AI Summary of Peer-Reviewed Research

This page presents an AI-generated summary of a published research paper. The original authors did not write or review this article. [See full disclosure ↓]

Publishing process signals: MODERATE — reflects the venue and review process. — venue and review process.

Liger+ dynamically balances latency and throughput in large model inference

Close-up view of network server rack cabling with multiple colored Ethernet cables (blue, yellow, green) bundled together, showing organized cable management and LED status indicators on server equipment in a data center environment.
Research area:Distributed computingParallel Computing and Optimization TechniquesInference

What the study found

Liger+ is a distributed large model inference system that can dynamically balance latency and throughput on multi-GPU systems. The study says it does this through a new interleaved parallelism approach that mixes computation and communication across requests.

Why the authors say this matters

The authors say distributed large model inference is difficult to optimize because tensor parallelism, a method that splits work across GPUs, lowers latency but increases communication cost, while pipeline parallelism raises throughput but does not improve each request’s effectiveness. The study suggests Liger+ addresses this fixed tradeoff by allowing dynamic balance between the two goals.

What the researchers tested

The researchers developed Liger+, including task-aware batch management and distributed runtime modules. They evaluated it on multiple models and devices, using both discriminative and generative tasks on a 4-device setup, and compared it with fixed parallelism strategies.
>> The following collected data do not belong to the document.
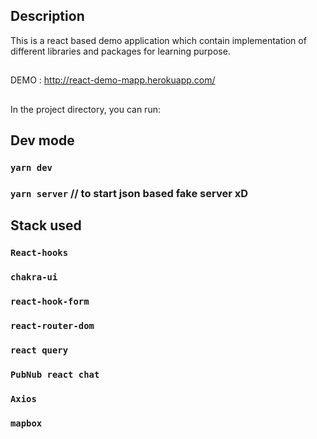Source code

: ## Description

This is a react based demo application which contain implementation of different libraries and packages for learning purpose.

##

DEMO : http://react-demo-mapp.herokuapp.com/

##

In the project directory, you can run:

## Dev mode

### `yarn dev`

### `yarn server` // to start json based fake server xD

## Stack used

### `React-hooks`

### `chakra-ui`

### `react-hook-form`

### `react-router-dom`

### `react query`

### `PubNub react chat`

### `Axios`

### `mapbox`
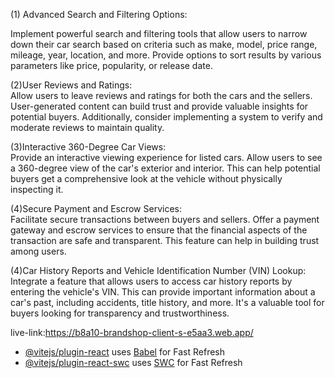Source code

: 



(1) Advanced Search and Filtering Options: <br>

Implement powerful search and filtering tools that allow users to narrow down their car search based on criteria such as make, model, price range, mileage, year, location, and more. Provide options to sort results by various parameters like price, popularity, or release date.

(2)User Reviews and Ratings:
<br>
Allow users to leave reviews and ratings for both the cars and the sellers. User-generated content can build trust and provide valuable insights for potential buyers. Additionally, consider implementing a system to verify and moderate reviews to maintain quality.

(3)Interactive 360-Degree Car Views:
<br>
Provide an interactive viewing experience for listed cars. Allow users to see a 360-degree view of the car's exterior and interior. This can help potential buyers get a comprehensive look at the vehicle without physically inspecting it.

(4)Secure Payment and Escrow Services: 
<br>
Facilitate secure transactions between buyers and sellers. Offer a payment gateway and escrow services to ensure that the financial aspects of the transaction are safe and transparent. This feature can help in building trust among users.

(4)Car History Reports and Vehicle Identification Number (VIN) Lookup:
<br>
Integrate a feature that allows users to access car history reports by entering the vehicle's VIN. This can provide important information about a car's past, including accidents, title history, and more. It's a valuable tool for buyers looking for transparency and trustworthiness.



live-link:https://b8a10-brandshop-client-s-e5aa3.web.app/




- [@vitejs/plugin-react](https://github.com/vitejs/vite-plugin-react/blob/main/packages/plugin-react/README.md) uses [Babel](https://babeljs.io/) for Fast Refresh
- [@vitejs/plugin-react-swc](https://github.com/vitejs/vite-plugin-react-swc) uses [SWC](https://swc.rs/) for Fast Refresh
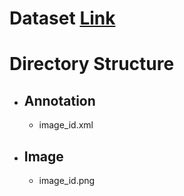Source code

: # Dataset [Link]()
# Directory Structure
- ## Annotation
  - image_id.xml
- ## Image
  - image_id.png
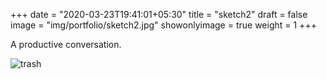 +++
date = "2020-03-23T19:41:01+05:30"
title = "sketch2"
draft = false
image = "img/portfolio/sketch2.jpg"
showonlyimage = true
weight = 1
+++

A productive conversation.

![trash](/img/portfolio/sketch2.jpg)
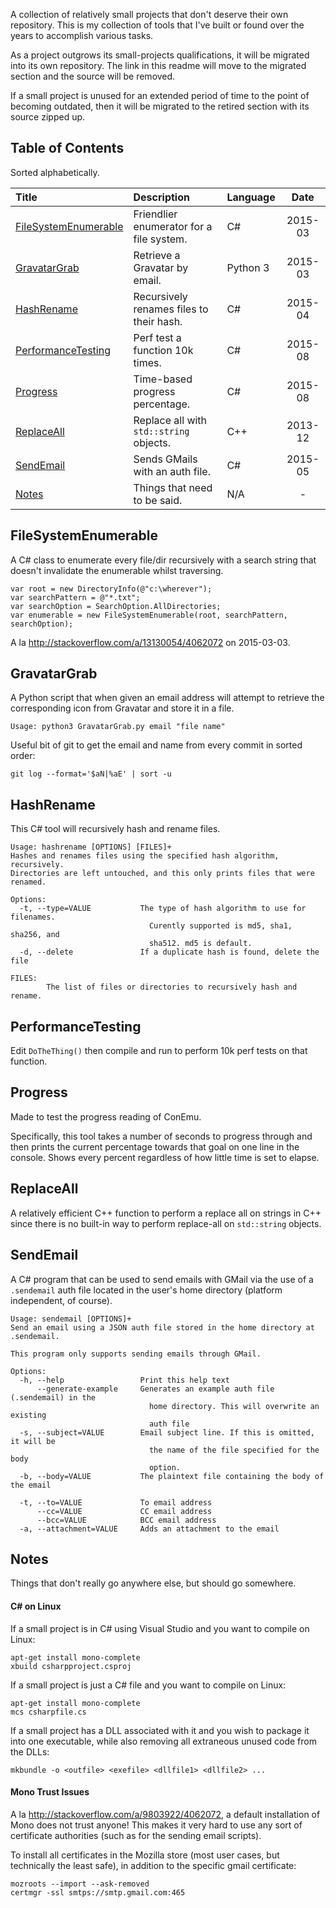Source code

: A collection of relatively small projects that don't deserve their own repository. This is my
collection of tools that I've built or found over the years to accomplish various tasks.

As a project outgrows its small-projects qualifications, it will be migrated into its own
repository. The link in this readme will move to the migrated section and the source will be
removed.

If a small project is unused for an extended period of time to the point of becoming outdated,
then it will be migrated to the retired section with its source zipped up.



## Table of Contents

Sorted alphabetically.

| Title                                         | Description                                   | Language | Date |
| :---                                          | :---                                          | :--- | :---: |
| [FileSystemEnumerable](#filesystemenumerable) | Friendlier enumerator for a file system.      | C# | 2015-03 |
| [GravatarGrab](#gravatargrab)                 | Retrieve a Gravatar by email.                 | Python 3 | 2015-03 |
| [HashRename](#hashrename)                     | Recursively renames files to their hash.      | C# | 2015-04 |
| [PerformanceTesting](#performancetesting)     | Perf test a function 10k times.               | C# | 2015-08 |
| [Progress](#progress)                         | Time-based progress percentage.               | C# | 2015-08 |
| [ReplaceAll](#replaceall)                     | Replace all with `std::string` objects.       | C++ | 2013-12 |
| [SendEmail](#sendemail)                       | Sends GMails with an auth file.               | C# | 2015-05 |
| [Notes](#notes)                               | Things that need to be said.                  | N/A | - |



## FileSystemEnumerable

A C# class to enumerate every file/dir recursively with a search string that doesn't invalidate the
enumerable whilst traversing.

    var root = new DirectoryInfo(@"c:\wherever");
    var searchPattern = @"*.txt";
    var searchOption = SearchOption.AllDirectories;
    var enumerable = new FileSystemEnumerable(root, searchPattern, searchOption);
    
A la http://stackoverflow.com/a/13130054/4062072 on 2015-03-03.


    
## GravatarGrab

A Python script that when given an email address will attempt to retrieve the corresponding icon
from Gravatar and store it in a file.

    Usage: python3 GravatarGrab.py email "file name"

Useful bit of git to get the email and name from every commit in sorted order:

    git log --format='$aN|%aE' | sort -u



## HashRename

This C# tool will recursively hash and rename files.

    Usage: hashrename [OPTIONS] [FILES]+
    Hashes and renames files using the specified hash algorithm, recursively.
    Directories are left untouched, and this only prints files that were renamed.

    Options:
      -t, --type=VALUE           The type of hash algorithm to use for filenames.
                                   Curently supported is md5, sha1, sha256, and
                                   sha512. md5 is default.
      -d, --delete               If a duplicate hash is found, delete the file

    FILES:
            The list of files or directories to recursively hash and rename.



## PerformanceTesting

Edit `DoTheThing()` then compile and run to perform 10k perf tests on that function.



## Progress

Made to test the progress reading of ConEmu.

Specifically, this tool takes a number of seconds to progress through and then prints the current
percentage towards that goal on one line in the console. Shows every percent regardless of how
little time is set to elapse.



## ReplaceAll

A relatively efficient C++ function to perform a replace all on strings in C++ since there is no
built-in way to perform replace-all on `std::string` objects.



## SendEmail

A C# program that can be used to send emails with GMail via the use of a `.sendemail` auth file
located in the user's home directory (platform independent, of course).

    Usage: sendemail [OPTIONS]+
    Send an email using a JSON auth file stored in the home directory at .sendemail.

    This program only supports sending emails through GMail.

    Options:
      -h, --help                 Print this help text
          --generate-example     Generates an example auth file (.sendemail) in the
                                   home directory. This will overwrite an existing
                                   auth file
      -s, --subject=VALUE        Email subject line. If this is omitted, it will be
                                   the name of the file specified for the body
                                   option.
      -b, --body=VALUE           The plaintext file containing the body of the email

      -t, --to=VALUE             To email address
          --cc=VALUE             CC email address
          --bcc=VALUE            BCC email address
      -a, --attachment=VALUE     Adds an attachment to the email



## Notes

Things that don't really go anywhere else, but should go somewhere.

#### C# on Linux

If a small project is in C# using Visual Studio and you want to compile on Linux:

    apt-get install mono-complete
    xbuild csharpproject.csproj
    
If a small project is just a C# file and you want to compile on Linux:

    apt-get install mono-complete
    mcs csharpfile.cs

If a small project has a DLL associated with it and you wish to package it into one executable,
while also removing all extraneous unused code from the DLLs:

    mkbundle -o <outfile> <exefile> <dllfile1> <dllfile2> ...

#### Mono Trust Issues

A la http://stackoverflow.com/a/9803922/4062072, a default installation of Mono does not trust
anyone! This makes it very hard to use any sort of certificate authorities (such as for the
sending email scripts).

To install all certificates in the Mozilla store (most user cases, but technically the least safe),
in addition to the specific gmail certificate:

    mozroots --import --ask-removed
    certmgr -ssl smtps://smtp.gmail.com:465
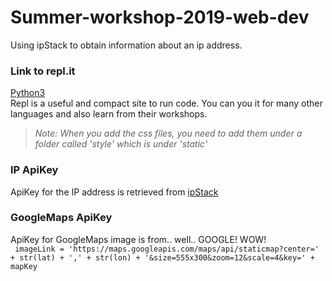 # Summer-workshop-2019-web-dev

Using ipStack to obtain information about an ip address.

### Link to repl.it
[Python3](https://repl.it/languages/python3)  
Repl is a useful and compact site to run code. You can you it for many other languages and also learn from their workshops.  

> *Note: When you add the css files, you need to add them under a folder called 'style' which is under 'static'*  


### IP ApiKey
ApiKey for the IP address is retrieved from [ipStack](https://ipstack.com/)  

### GoogleMaps ApiKey
ApiKey for GoogleMaps image is from.. well.. GOOGLE! WOW!   
` imageLink = 'https://maps.googleapis.com/maps/api/staticmap?center=' + str(lat) + ',' + str(lon) + '&size=555x300&zoom=12&scale=4&key=' + mapKey`














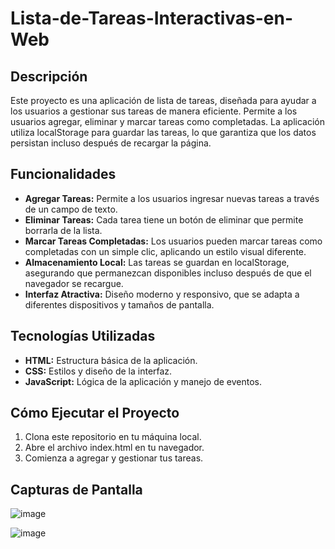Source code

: # **Lista-de-Tareas-Interactivas-en-Web**

## **Descripción**
Este proyecto es una aplicación de lista de tareas, diseñada para ayudar a los usuarios a gestionar sus tareas de manera eficiente. Permite a los usuarios agregar, eliminar y marcar tareas como completadas. La aplicación utiliza localStorage para guardar las tareas, lo que garantiza que los datos persistan incluso después de recargar la página.

## **Funcionalidades**
- **Agregar Tareas:** Permite a los usuarios ingresar nuevas tareas a través de un campo de texto.
- **Eliminar Tareas:** Cada tarea tiene un botón de eliminar que permite borrarla de la lista.
- **Marcar Tareas Completadas:** Los usuarios pueden marcar tareas como completadas con un simple clic, aplicando un estilo visual diferente.
- **Almacenamiento Local:** Las tareas se guardan en localStorage, asegurando que permanezcan disponibles incluso después de que el navegador se recargue.
- **Interfaz Atractiva:** Diseño moderno y responsivo, que se adapta a diferentes dispositivos y tamaños de pantalla.

## **Tecnologías Utilizadas**

- **HTML:** Estructura básica de la aplicación.
- **CSS:** Estilos y diseño de la interfaz.
- **JavaScript:** Lógica de la aplicación y manejo de eventos.

## **Cómo Ejecutar el Proyecto**

1. Clona este repositorio en tu máquina local.
2. Abre el archivo index.html en tu navegador.
3. Comienza a agregar y gestionar tus tareas.

## **Capturas de Pantalla**
![image](https://github.com/user-attachments/assets/6542b92c-6518-4af2-8819-72a7bf84b5d7)

![image](https://github.com/user-attachments/assets/2e964c02-3c56-4aa1-811f-49569d5fd1fe)


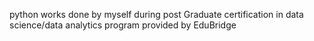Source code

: python works done by myself during post Graduate certification in data science/data analytics program provided by EduBridge
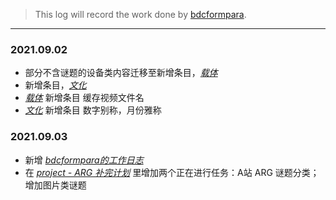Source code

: > This log will record the work done by [bdcformpara](https://github.com/bdcformpara).
---

### 2021.09.02
- 部分不含谜题的设备类内容迁移至新增条目，*[载体](https://github.com/Nikucyan/ARG/blob/main/List_of_puzzle_types/Carrier.md)*
- 新增条目，*[文化](https://github.com/Nikucyan/ARG/blob/main/List_of_puzzle_types/Culture.md)*
- *[载体](https://github.com/Nikucyan/ARG/blob/main/List_of_puzzle_types/Carrier.md)*  新增条目 缓存视频文件名
- *[文化](https://github.com/Nikucyan/ARG/blob/main/List_of_puzzle_types/Culture.md)*  新增条目 数字别称，月份雅称
### 2021.09.03
- 新增 *[bdcformpara的工作日志](https://github.com/Nikucyan/ARG/edit/main/Work_log/bdcformpara.md)*
- 在 *[project - ARG 补完计划](https://github.com/Nikucyan/ARG/projects/1#card-68087383)* 里增加两个正在进行任务：A站 ARG 谜题分类；增加图片类谜题
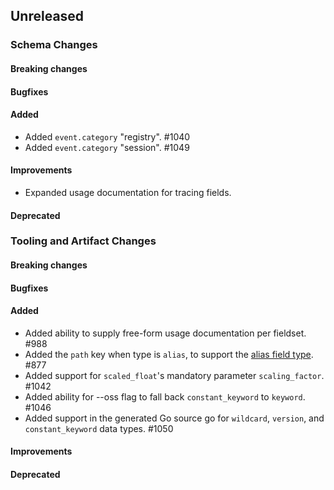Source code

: <!-- When adding an entry to the Changelog:

- Please follow the Keep a Changelog: http://keepachangelog.com/ guidelines.
- Please insert your changelog line ordered by PR ID.
- Make sure you add your entry to the correct section (schema or tooling).

Thanks, you're awesome :-) -->

## Unreleased

### Schema Changes

#### Breaking changes

#### Bugfixes

#### Added

* Added `event.category` "registry". #1040
* Added `event.category` "session". #1049

#### Improvements

* Expanded usage documentation for tracing fields.

#### Deprecated

### Tooling and Artifact Changes

#### Breaking changes

#### Bugfixes

#### Added

* Added ability to supply free-form usage documentation per fieldset. #988
* Added the `path` key when type is `alias`, to support the [alias field type](https://www.elastic.co/guide/en/elasticsearch/reference/current/alias.html). #877
* Added support for `scaled_float`'s mandatory parameter `scaling_factor`. #1042
* Added ability for --oss flag to fall back `constant_keyword` to `keyword`. #1046
* Added support in the generated Go source go for `wildcard`, `version`, and `constant_keyword` data types. #1050

#### Improvements

#### Deprecated


<!-- All empty sections:

## Unreleased

### Schema Changes
### Tooling and Artifact Changes

#### Breaking changes

#### Bugfixes

#### Added

#### Improvements

#### Deprecated

-->
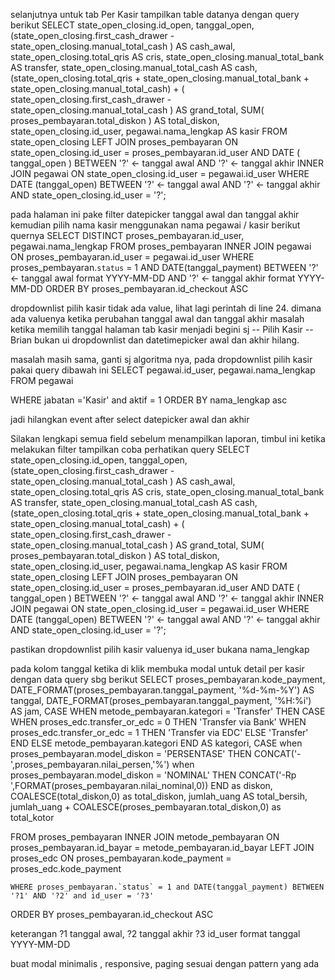 selanjutnya untuk tab Per Kasir
tampilkan table datanya dengan query berikut
SELECT state_open_closing.id_open, tanggal_open, (state_open_closing.first_cash_drawer - state_open_closing.manual_total_cash
) AS cash_awal,
state_open_closing.total_qris AS cris,
state_open_closing.manual_total_bank AS transfer,
state_open_closing.manual_total_cash AS cash,
(state_open_closing.total_qris + state_open_closing.manual_total_bank + state_open_closing.manual_total_cash) + ( state_open_closing.first_cash_drawer - state_open_closing.manual_total_cash )
AS grand_total,
SUM( proses_pembayaran.total_diskon ) AS total_diskon,
state_open_closing.id_user,
pegawai.nama_lengkap AS kasir
FROM
state_open_closing
LEFT JOIN proses_pembayaran ON state_open_closing.id_user = proses_pembayaran.id_user
AND DATE ( tanggal_open ) BETWEEN '?' <- tanggal awal
AND '?' <- tanggal akhir
INNER JOIN pegawai ON state_open_closing.id_user = pegawai.id_user
WHERE
DATE (tanggal_open) BETWEEN '?' <- tanggal awal
AND '?' <- tanggal akhir
AND state_open_closing.id_user = '?';

pada halaman ini pake filter datepicker tanggal awal dan tanggal akhir kemudian pilih nama kasir menggunakan nama pegawai / kasir berikut quernya
SELECT DISTINCT
proses_pembayaran.id_user,
pegawai.nama_lengkap
FROM
proses_pembayaran
INNER JOIN pegawai ON proses_pembayaran.id_user = pegawai.id_user
WHERE
proses_pembayaran.`status` = 1 AND
DATE(tanggal_payment) BETWEEN '?' <- tanggal awal format YYYY-MM-DD
AND '?' <- tanggal akhir format YYYY-MM-DD
ORDER BY
proses_pembayaran.id_checkout ASC

dropdownlist pilih kasir tidak ada value, lihat lagi perintah di line 24. dimana ada valuenya ketika perubahan tanggal awal dan tanggal akhir
masalah ketika memilih tanggal halaman tab kasir menjadi begini sj
-- Pilih Kasir --
Brian
bukan ui dropdownlist dan datetimepicker awal dan akhir hilang.

masalah masih sama, ganti sj algoritma nya, pada dropdownlist pilih kasir pakai query dibawah ini
SELECT
pegawai.id_user,
pegawai.nama_lengkap
FROM
pegawai

WHERE jabatan ='Kasir' and aktif = 1 ORDER BY nama_lengkap asc

jadi hilangkan event after select datepicker awal dan akhir

Silakan lengkapi semua field sebelum menampilkan laporan, timbul ini ketika melakukan filter tampilkan
coba perhatikan query
SELECT state_open_closing.id_open, tanggal_open, (state_open_closing.first_cash_drawer - state_open_closing.manual_total_cash
) AS cash_awal,
state_open_closing.total_qris AS cris,
state_open_closing.manual_total_bank AS transfer,
state_open_closing.manual_total_cash AS cash,
(state_open_closing.total_qris + state_open_closing.manual_total_bank + state_open_closing.manual_total_cash) + ( state_open_closing.first_cash_drawer - state_open_closing.manual_total_cash )
AS grand_total,
SUM( proses_pembayaran.total_diskon ) AS total_diskon,
state_open_closing.id_user,
pegawai.nama_lengkap AS kasir
FROM
state_open_closing
LEFT JOIN proses_pembayaran ON state_open_closing.id_user = proses_pembayaran.id_user
AND DATE ( tanggal_open ) BETWEEN '?' <- tanggal awal
AND '?' <- tanggal akhir
INNER JOIN pegawai ON state_open_closing.id_user = pegawai.id_user
WHERE
DATE (tanggal_open) BETWEEN '?' <- tanggal awal
AND '?' <- tanggal akhir
AND state_open_closing.id_user = '?';

pastikan dropdownlist pilih kasir valuenya id_user bukana nama_lengkap

pada kolom tanggal ketika di klik membuka modal untuk detail per kasir
dengan data query sbg berikut
SELECT
proses_pembayaran.kode_payment,
DATE_FORMAT(proses_pembayaran.tanggal_payment, '%d-%m-%Y') AS tanggal,
DATE_FORMAT(proses_pembayaran.tanggal_payment, '%H:%i') AS jam,
CASE
WHEN metode_pembayaran.kategori = 'Transfer' THEN
CASE
WHEN proses_edc.transfer_or_edc = 0 THEN 'Transfer via Bank'
WHEN proses_edc.transfer_or_edc = 1 THEN 'Transfer via EDC'
ELSE 'Transfer'
END
ELSE metode_pembayaran.kategori
END AS kategori,
CASE
when proses_pembayaran.model_diskon = 'PERSENTASE' THEN CONCAT('-',proses_pembayaran.nilai_persen,'%')
when proses_pembayaran.model_diskon = 'NOMINAL' THEN CONCAT('-Rp ',FORMAT(proses_pembayaran.nilai_nominal,0))
END as diskon,
COALESCE(total_diskon,0) as total_diskon,
jumlah_uang AS total_bersih,
jumlah_uang + COALESCE(proses_pembayaran.total_diskon,0) as total_kotor

FROM
proses_pembayaran
INNER JOIN
metode_pembayaran ON proses_pembayaran.id_bayar = metode_pembayaran.id_bayar
LEFT JOIN
proses_edc ON proses_pembayaran.kode_payment = proses_edc.kode_payment

    WHERE proses_pembayaran.`status` = 1 and DATE(tanggal_payment) BETWEEN '?1' AND '?2' and id_user = '?3'

ORDER BY
proses_pembayaran.id_checkout ASC

keterangan ?1 tanggal awal, ?2 tanggal akhir ?3 id_user
format tanggal YYYY-MM-DD

buat modal minimalis , responsive, paging sesuai dengan pattern yang ada
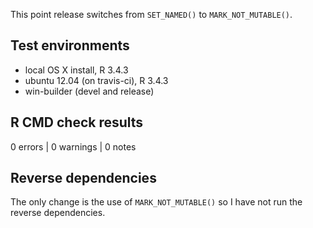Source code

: 
This point release switches from `SET_NAMED()` to
`MARK_NOT_MUTABLE()`.


## Test environments

* local OS X install, R 3.4.3
* ubuntu 12.04 (on travis-ci), R 3.4.3
* win-builder (devel and release)


## R CMD check results

0 errors | 0 warnings | 0 notes


## Reverse dependencies

The only change is the use of `MARK_NOT_MUTABLE()` so I have not run
the reverse dependencies.
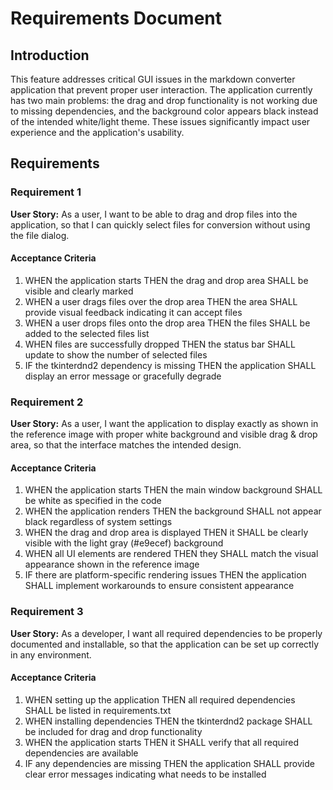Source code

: # Requirements Document

## Introduction

This feature addresses critical GUI issues in the markdown converter application that prevent proper user interaction. The application currently has two main problems: the drag and drop functionality is not working due to missing dependencies, and the background color appears black instead of the intended white/light theme. These issues significantly impact user experience and the application's usability.

## Requirements

### Requirement 1

**User Story:** As a user, I want to be able to drag and drop files into the application, so that I can quickly select files for conversion without using the file dialog.

#### Acceptance Criteria

1. WHEN the application starts THEN the drag and drop area SHALL be visible and clearly marked
2. WHEN a user drags files over the drop area THEN the area SHALL provide visual feedback indicating it can accept files
3. WHEN a user drops files onto the drop area THEN the files SHALL be added to the selected files list
4. WHEN files are successfully dropped THEN the status bar SHALL update to show the number of selected files
5. IF the tkinterdnd2 dependency is missing THEN the application SHALL display an error message or gracefully degrade

### Requirement 2

**User Story:** As a user, I want the application to display exactly as shown in the reference image with proper white background and visible drag & drop area, so that the interface matches the intended design.

#### Acceptance Criteria

1. WHEN the application starts THEN the main window background SHALL be white as specified in the code
2. WHEN the application renders THEN the background SHALL not appear black regardless of system settings
3. WHEN the drag and drop area is displayed THEN it SHALL be clearly visible with the light gray (#e9ecef) background
4. WHEN all UI elements are rendered THEN they SHALL match the visual appearance shown in the reference image
5. IF there are platform-specific rendering issues THEN the application SHALL implement workarounds to ensure consistent appearance

### Requirement 3

**User Story:** As a developer, I want all required dependencies to be properly documented and installable, so that the application can be set up correctly in any environment.

#### Acceptance Criteria

1. WHEN setting up the application THEN all required dependencies SHALL be listed in requirements.txt
2. WHEN installing dependencies THEN the tkinterdnd2 package SHALL be included for drag and drop functionality
3. WHEN the application starts THEN it SHALL verify that all required dependencies are available
4. IF any dependencies are missing THEN the application SHALL provide clear error messages indicating what needs to be installed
What worked and what didn't

The evaluations show that Liger+ can, in most cases, better fit higher throughput demand while also achieving better latency than fixed parallelism strategies. On a 4-device discriminative task, it reduced P90 latency by 43.8% while keeping throughput the same as pipeline parallelism, and it increased throughput by 1.53× with improved P90 latency compared with tensor parallelism. On a 4-device generative task, it improved average throughput by 1.15× and reduced P90 latency by 26.2% compared with tensor parallelism.

What to keep in mind

The abstract does not describe detailed limitations beyond noting that the system was evaluated across models and devices and that the reported gains held in most cases. The summary available here does not include information about failures, edge cases, or conditions where the method did not perform as well.

Key points

  • Liger+ is described as a distributed large model inference system for multi-GPU systems.
  • The paper says it uses interleaved parallelism to balance latency and throughput dynamically.
  • The system includes task-aware batch management and distributed runtime modules.
  • In a 4-device discriminative task, Liger+ reduced P90 latency by 43.8% versus pipeline parallelism while keeping throughput the same.
  • In a 4-device generative task, Liger+ improved average throughput by 1.15× and reduced P90 latency by 26.2% versus tensor parallelism.

Disclosure

Research title:
Liger+ dynamically balances latency and throughput in large model inference
Authors:
Jinhui Wei, Shenggan Cheng, Wei Zhu, Jiazhi Jiang, Dan Huang, Zhiguang Chen, Jiangsu Du, Yutong Lu
Institutions:
Sun Yat-sen University, National University of Singapore, China Mobile (China)
Publication date:
2026-02-23
OpenAlex record:
View
AI provenance: This post was generated by OpenAI. The original authors did not write or review this post.